Give the data again in full, with every character unchanged.

########################################

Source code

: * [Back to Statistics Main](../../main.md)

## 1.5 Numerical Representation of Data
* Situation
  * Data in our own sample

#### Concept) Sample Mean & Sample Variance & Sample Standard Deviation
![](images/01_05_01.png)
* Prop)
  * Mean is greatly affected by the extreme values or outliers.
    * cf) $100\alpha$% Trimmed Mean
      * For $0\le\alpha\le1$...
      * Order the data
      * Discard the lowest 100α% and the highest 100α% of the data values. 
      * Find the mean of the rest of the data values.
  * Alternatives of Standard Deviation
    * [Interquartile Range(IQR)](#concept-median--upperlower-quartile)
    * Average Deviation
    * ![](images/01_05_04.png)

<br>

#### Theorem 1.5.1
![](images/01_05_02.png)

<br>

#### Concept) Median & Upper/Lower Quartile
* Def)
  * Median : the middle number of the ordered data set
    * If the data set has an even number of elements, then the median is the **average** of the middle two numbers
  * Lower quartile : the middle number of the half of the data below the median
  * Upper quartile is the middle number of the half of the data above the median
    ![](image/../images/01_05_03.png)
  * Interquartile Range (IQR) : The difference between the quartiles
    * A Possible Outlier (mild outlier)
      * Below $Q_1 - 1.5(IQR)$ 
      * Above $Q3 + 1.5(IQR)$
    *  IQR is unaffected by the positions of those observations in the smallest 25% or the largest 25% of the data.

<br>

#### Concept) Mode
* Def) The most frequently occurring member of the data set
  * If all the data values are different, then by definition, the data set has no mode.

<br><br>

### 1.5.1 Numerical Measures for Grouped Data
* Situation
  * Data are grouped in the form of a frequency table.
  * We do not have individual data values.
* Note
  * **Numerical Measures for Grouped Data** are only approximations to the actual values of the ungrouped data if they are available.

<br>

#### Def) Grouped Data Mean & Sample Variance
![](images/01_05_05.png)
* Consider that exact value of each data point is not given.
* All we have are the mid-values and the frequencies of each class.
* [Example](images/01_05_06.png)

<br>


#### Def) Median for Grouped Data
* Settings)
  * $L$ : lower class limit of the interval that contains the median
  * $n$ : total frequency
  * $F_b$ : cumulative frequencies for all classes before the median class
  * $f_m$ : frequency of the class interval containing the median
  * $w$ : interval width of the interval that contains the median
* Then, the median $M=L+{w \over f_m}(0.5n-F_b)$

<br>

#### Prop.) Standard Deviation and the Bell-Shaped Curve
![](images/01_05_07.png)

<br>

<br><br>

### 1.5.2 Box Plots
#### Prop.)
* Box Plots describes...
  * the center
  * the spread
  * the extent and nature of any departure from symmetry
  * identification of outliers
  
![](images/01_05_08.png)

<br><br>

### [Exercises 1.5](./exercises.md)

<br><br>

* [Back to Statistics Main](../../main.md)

########################################

(Answer for the task):
Source code

: * [Back to Statistics Main](../../main.md)

## 1.5 Numerical Representation of Data
* Situation
  * Data in our own sample

#### Concept) Sample Mean & Sample Variance & Sample Standard Deviation
![](images/01_05_01.png)
* Prop)
  * Mean is greatly affected by the extreme values or outliers.
    * cf) $100\alpha$% Trimmed Mean
      * For $0\le\alpha\le1$...
      * Order the data
      * Discard the lowest 100α% and the highest 100α% of the data values. 
      * Find the mean of the rest of the data values.
  * Alternatives of Standard Deviation
    * [Interquartile Range(IQR)](#concept-median--upperlower-quartile)
    * Average Deviation
    * ![](images/01_05_04.png)

<br>

#### Theorem 1.5.1
![](images/01_05_02.png)

<br>

#### Concept) Median & Upper/Lower Quartile
* Def)
  * Median : the middle number of the ordered data set
    * If the data set has an even number of elements, then the median is the **average** of the middle two numbers
  * Lower quartile : the middle number of the half of the data below the median
  * Upper quartile is the middle number of the half of the data above the median
    ![](image/../images/01_05_03.png)
  * Interquartile Range (IQR) : The difference between the quartiles
    * A Possible Outlier (mild outlier)
      * Below $Q_1 - 1.5(IQR)$ 
      * Above $Q3 + 1.5(IQR)$
    *  IQR is unaffected by the positions of those observations in the smallest 25% or the largest 25% of the data.

<br>

#### Concept) Mode
* Def) The most frequently occurring member of the data set
  * If all the data values are different, then by definition, the data set has no mode.

<br><br>

### 1.5.1 Numerical Measures for Grouped Data
* Situation
  * Data are grouped in the form of a frequency table.
  * We do not have individual data values.
* Note
  * **Numerical Measures for Grouped Data** are only approximations to the actual values of the ungrouped data if they are available.

<br>

#### Def) Grouped Data Mean & Sample Variance
![](images/01_05_05.png)
* Consider that exact value of each data point is not given.
* All we have are the mid-values and the frequencies of each class.
* [Example](images/01_05_06.png)

<br>


#### Def) Median for Grouped Data
* Settings)
  * $L$ : lower class limit of the interval that contains the median
  * $n$ : total frequency
  * $F_b$ : cumulative frequencies for all classes before the median class
  * $f_m$ : frequency of the class interval containing the median
  * $w$ : interval width of the interval that contains the median
* Then, the median $M=L+{w \over f_m}(0.5n-F_b)$

<br>

#### Prop.) Standard Deviation and the Bell-Shaped Curve
![](images/01_05_07.png)

<br>

<br><br>

### 1.5.2 Box Plots
#### Prop.)
* Box Plots describes...
  * the center
  * the spread
  * the extent and nature of any departure from symmetry
  * identification of outliers
  
![](images/01_05_08.png)

<br><br>

### [Exercises 1.5](./exercises.md)

<br><br>

* [Back to Statistics Main](../../main.md)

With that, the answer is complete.